Wenn [von Thomas Metzinger] gesagt wird, dass "das religiöse Menschenbild falsifiziert wurde" würde mich interessieren, was genau von wem wie falsifiziert wurde. Ist das eine Art negativer Gottesbeweis? Oder wird hier der Begriff "falsifizieren" deutlich lockerer verstanden als bei Popper?


Peter Hiemann aus Grasse antwortete am 14.1.2012

Anders als „klassische“ Philosophen, tun sich Philosophen des 21. Jahrhundert ziemlich schwer, Beiträge zu Erkenntnisprozessen zu liefern. Sie versuchen mit wenig Erfolg, den Eindruck zu erwecken, Experten des Geistigen zu sein. Sie reklamieren für ihren Berufsstand,  geistige Brücken zwischen Wissensgebieten konstruieren zu können (auch zwischen Wissenschaft und Religion), aber ich habe den Eindruck, dass sie viel „Wolkiges“ (Wortwahl der ZEIT) hin und her schieben. Diese Ansicht ergibt sich, wenn ich zum Beispiel lese, wie der Philosoph Manfred Frank seinem Kollegen Peter Sloterdijk in einem offenen Brief in der ZEIT vorwirft, „Geschweife und Geschwefel“ zu produzieren und zu verbreiten. Das klingt so: „Heidegger hat den Humanismus wie so viele Denker seiner Generation (auch Karl Barth gehört zu ihnen) zu überwinden versucht - das sei ihm, denken Sie, gutgeschrieben. Er hatte schon in Sein und Zeit Philosophie nicht mehr vom Subjekt, dem Agenten der Menschlichkeitsideologie, sondern vom Sein aus zu begründen unternommen. Aber noch hielt das "Dasein" – der fundamental-ontologische Nachfolgebegriff für "Subjekt" oder "Mensch" – eine bedeutende Stellung, die auch in den Schriften nach der "Kehre" nicht aufgegeben wird. So bleibt das Dasein im Brief über den ,Humanismus' zwar "nicht der Herr des Seienden", wohl aber der "Hirt des Seins". Diese ontologische "Pastorale" gilt es nunmehr - meinen Sie - durch Radikalisierung der Absage an den Humanismus zu entharmlosen, aber ebenso, dass keinerlei Moral die Berufung des Hirten zur Wahrung seiner Wahrheit normativ anleitet.“ Ob Sloterdijk genauso gut „schweifen“ und „schwefeln“ kann, kann und will ich nicht kommentieren.

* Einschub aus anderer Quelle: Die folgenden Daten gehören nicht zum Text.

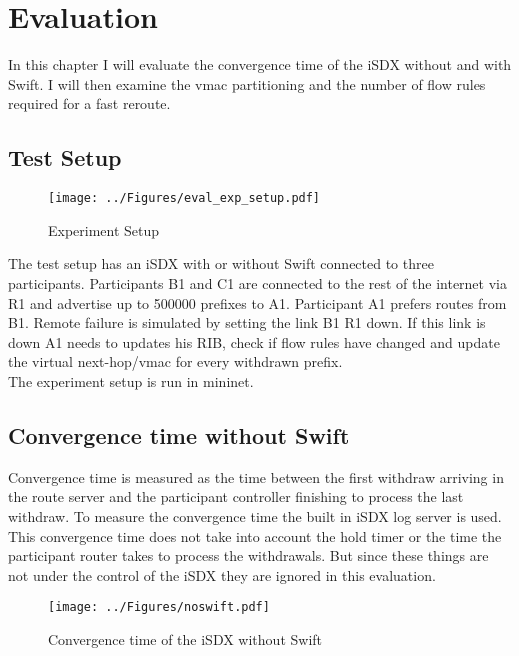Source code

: \chapter{\label{chapter 4}Evaluation}

In this chapter I will evaluate the convergence time of the iSDX without and with Swift.
I will then examine the vmac partitioning and the number of flow rules required for a fast reroute.

\section{\label{chapter4:Test Setup}Test Setup}

\begin{figure}[h]
\center
\texttt{[image: ../Figures/eval\_exp\_setup.pdf]}
\caption{Experiment Setup}
\end{figure}

The test setup has an iSDX with or without Swift connected to three participants. Participants B1 and C1 are connected to the rest of the internet via R1 and advertise up to 500000 prefixes to A1. Participant A1 prefers routes from B1. Remote failure is simulated by setting the link B1 R1 down. If this link is down A1 needs to updates his RIB, check if flow rules have changed and update the virtual next-hop/vmac for every withdrawn prefix.\\ 
The experiment setup is run in mininet. 



\section{\label{chapter4:Convergence time without Swift}Convergence time without Swift}

Convergence time is measured as the time between the first withdraw arriving in the route server and the participant controller finishing to process the last withdraw. To measure the convergence time the built in iSDX log server is used.\\
This convergence time does not take into account the hold timer or the time the participant router takes to process the withdrawals. But since these things are not under the control of the iSDX they are ignored in this evaluation.

\begin{figure}[h]
\center
\texttt{[image: ../Figures/noswift.pdf]}
\caption{Convergence time of the iSDX without Swift}
\end{figure}

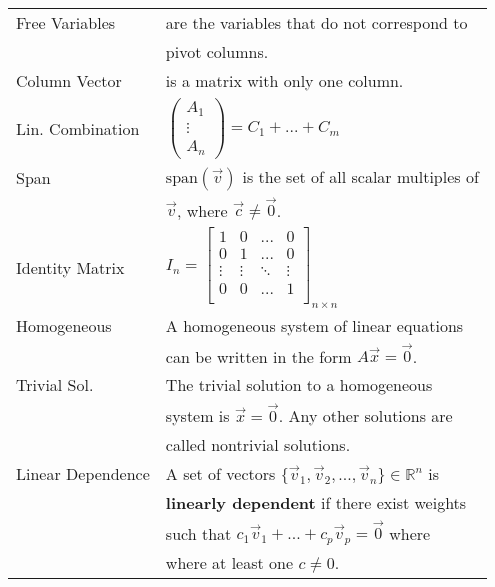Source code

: \documentclass[5pt]{article}
\begin{document}
\begin{multicols}{2}
\begin{tabular}{ll}
    Free Variables          & are the variables that do not correspond to\\
                            & pivot columns.\\
    Column Vector           & is a matrix with only one column.\\
    Lin. Combination        & \footnotesize{$\begin{pmatrix}A_1\\ \vdots\\ A_n\end{pmatrix}=C_1 + ... + C_m$}\\
    Span                    & $\text{span}(\vec{v})$ is the set of all scalar multiples of\\
                            & $\vec{v}$, where $\vec{c}\neq\vec{0}$. \\
    Identity Matrix         & \footnotesize{$I_n=\begin{bmatrix}
                                  1 & 0 & ... & 0 \\
                                  0 & 1 & ... & 0 \\
                                  \vdots & \vdots & \ddots & \vdots \\
                                  0 & 0 & ... & 1 \\
                                \end{bmatrix}_{n\times n}$}\\
   Homogeneous              & A homogeneous system of linear equations\\
                            & can be written in the form $A\vec{x}=\vec{0}$.\\
   Trivial Sol.             & The trivial solution to a homogeneous\\
                            & system is $\vec{x}=\vec{0}$. Any other solutions are\\
                            & called nontrivial solutions.\\

\small{Linear Dependence}   & A set of vectors $\{\vec{v}_1, \vec{v}_2, ..., \vec{v}_n\}\in\mathbb{R}^n$ is\\
                            & \textbf{linearly dependent} if there exist weights\\
                            & such that $c_1\vec{v}_1 + ... + c_p\vec{v}_p=\vec{0}$ where\\
                            & where at least one $c\neq 0$.\\


\end{tabular}
\end{multicols}
\end{document}
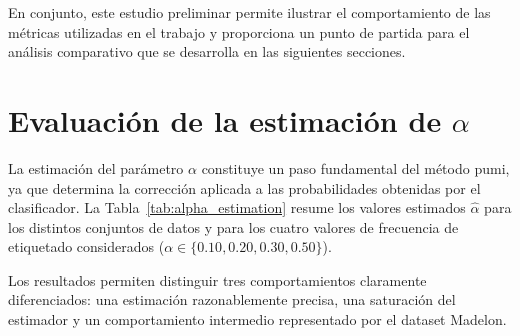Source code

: En conjunto, este estudio preliminar permite ilustrar el comportamiento de las métricas utilizadas en el trabajo y proporciona un punto de partida para el análisis comparativo que se desarrolla en las siguientes secciones.

\section[Evaluación de la estimación de \texorpdfstring{$\alpha$}{alpha}]{Evaluación de la estimación de $\alpha$}
\label{sec:eval_alpha}

La estimación del parámetro $\alpha$ constituye un paso fundamental del método \acrshort{pumi}, ya que determina la corrección aplicada a las probabilidades obtenidas por el clasificador. La Tabla~\ref{tab:alpha_estimation} resume los valores estimados $\hat{\alpha}$ para los distintos conjuntos de datos y para los cuatro valores de frecuencia de etiquetado considerados ($\alpha\in\{0.10,0.20,0.30,0.50\}$).

Los resultados permiten distinguir tres comportamientos claramente diferenciados: una estimación razonablemente precisa, una saturación del estimador y un comportamiento intermedio representado por el dataset Madelon.

\begin{table}[ht]
\centering
\caption{Estimaciones de $\hat{\alpha}$ para los distintos conjuntos de datos.}
\label{tab:alpha_estimation}
\small
{}
\end{table}

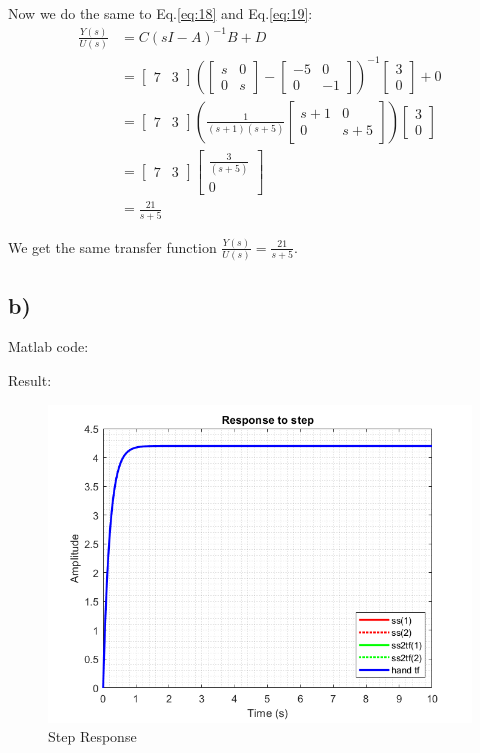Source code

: Now we do the same to Eq.\ref{eq:18} and Eq.\ref{eq:19}:
\begin{equation}
    \begin{aligned}
        \frac{Y(s)}{U(s)} &= C(sI - A)^{-1}B + D \\
        &= \begin{bmatrix} 7 & 3 \end{bmatrix}
        (\begin{bmatrix} s & 0 \\ 0 & s \end{bmatrix} -
        \begin{bmatrix} -5 & 0 \\ 0 & -1 \end{bmatrix})^{-1}
        \begin{bmatrix} 3\\0\end{bmatrix} + 0 \\ 
        &= \begin{bmatrix} 7 & 3 \end{bmatrix}\left(\frac{1}{(s+1)(s+5)}\begin{bmatrix}
            s+1 & 0 \\
            0   & s+5
        \end{bmatrix}\right)\begin{bmatrix} 3\\0\end{bmatrix}\\ 
        &= \begin{bmatrix} 7 & 3 \end{bmatrix}\begin{bmatrix} \frac{3}{(s+5)} \\ 0 \end{bmatrix}\\ 
        &=\frac{21}{s+5}
    \end{aligned}
\end{equation}

We get the same transfer function $\frac{Y(s)}{U(s)} = \frac{21}{s+5}$.

\subsection{b)}
Matlab code:
    
Result:
\begin{figure}[htp]
    \centering
    \includegraphics[width=12cm]{images/Q6_b_fig.png}
    \caption{Step Response}
    \label{fig:Q6b}
\end{figure}
\pagebreak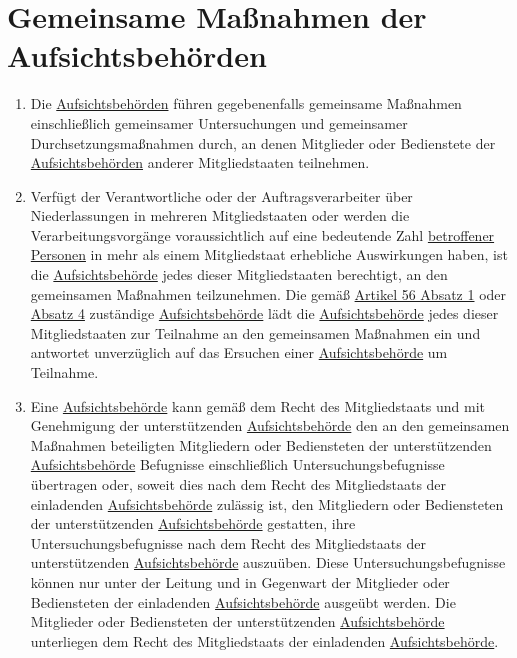 \chapter{Gemeinsame Maßnahmen der Aufsichtsbehörden}
\label{ch:62}


\begin{enumerate}

  \item Die \hyperref[itm:04-21]{Aufsichtsbehörden} führen gegebenenfalls gemeinsame Maßnahmen einschließlich gemeinsamer Untersuchungen und
   gemeinsamer Durchsetzungsmaßnahmen durch, an denen Mitglieder oder Bedienstete der \hyperref[itm:04-21]{Aufsichtsbehörden} anderer
   Mitgliedstaaten teilnehmen.
  \label{itm:62-1}

  \item Verfügt der Verantwortliche oder der Auftragsverarbeiter über Niederlassungen in mehreren Mitgliedstaaten oder
   werden die Verarbeitungsvorgänge voraussichtlich auf eine bedeutende Zahl \hyperref[itm:04-1]{betroffener Personen} in mehr als einem
   Mitgliedstaat erhebliche Auswirkungen haben, ist die \hyperref[itm:04-21]{Aufsichtsbehörde} jedes dieser Mitgliedstaaten berechtigt, an
   den gemeinsamen Maßnahmen teilzunehmen. Die gemäß \hyperref[itm:56-1]{Artikel 56 Absatz 1} oder \hyperref[itm:56-4]
   {Absatz 4} zuständige \hyperref[itm:04-21]{Aufsichtsbehörde} lädt die \hyperref[itm:04-21]{Aufsichtsbehörde} jedes dieser Mitgliedstaaten zur Teilnahme an den
   gemeinsamen Maßnahmen ein und antwortet unverzüglich auf das Ersuchen einer \hyperref[itm:04-21]{Aufsichtsbehörde} um Teilnahme.
  \label{itm:62-2}

  \item Eine \hyperref[itm:04-21]{Aufsichtsbehörde} kann gemäß dem Recht des Mitgliedstaats und mit Genehmigung der unterstützenden
   \hyperref[itm:04-21]{Aufsichtsbehörde} den an den gemeinsamen Maßnahmen beteiligten Mitgliedern oder Bediensteten der unterstützenden
   \hyperref[itm:04-21]{Aufsichtsbehörde} Befugnisse einschließlich Untersuchungsbefugnisse übertragen oder, soweit dies nach dem Recht des
   Mitgliedstaats der einladenden \hyperref[itm:04-21]{Aufsichtsbehörde} zulässig ist, den Mitgliedern oder Bediensteten der unterstützenden
   \hyperref[itm:04-21]{Aufsichtsbehörde} gestatten, ihre Untersuchungsbefugnisse nach dem Recht des Mitgliedstaats der unterstützenden
   \hyperref[itm:04-21]{Aufsichtsbehörde} auszuüben. Diese Untersuchungsbefugnisse können nur unter der Leitung und in Gegenwart der
   Mitglieder oder Bediensteten der einladenden \hyperref[itm:04-21]{Aufsichtsbehörde} ausgeübt werden. Die Mitglieder oder Bediensteten der
   unterstützenden \hyperref[itm:04-21]{Aufsichtsbehörde} unterliegen dem Recht des Mitgliedstaats der einladenden \hyperref[itm:04-21]{Aufsichtsbehörde}.
  \label{itm:62-3}


\end{enumerate}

Thomas Metzinger hebt sich wohltuend von der Gruppe von Philosophen ab, die viel „Wolkiges“ hin und her schieben. Das gleiche trifft auf Karl Popper zu. Popper hat sogar im Vorwort des Buches „Das Ich und sein Gehirn“ geäußert, dass er „schon immer von der herrschenden philosophischen Schule unbefriedigt war und stark an den Naturwissenschaften interessiert ist“.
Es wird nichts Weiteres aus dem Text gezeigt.